## Records shown
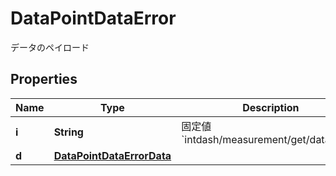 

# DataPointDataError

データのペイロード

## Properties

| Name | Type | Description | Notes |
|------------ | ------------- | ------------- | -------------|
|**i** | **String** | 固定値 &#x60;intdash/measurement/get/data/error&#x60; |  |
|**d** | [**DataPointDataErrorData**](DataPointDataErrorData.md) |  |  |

## Your goal
The output should consist only of the lines from the one with "## Properties" through the final line of the records above, exactly.

## Solved problem
## Properties

| Name | Type | Description | Notes |
|------------ | ------------- | ------------- | -------------|
|**i** | **String** | 固定値 &#x60;intdash/measurement/get/data/error&#x60; |  |
|**d** | [**DataPointDataErrorData**](DataPointDataErrorData.md) |  |  |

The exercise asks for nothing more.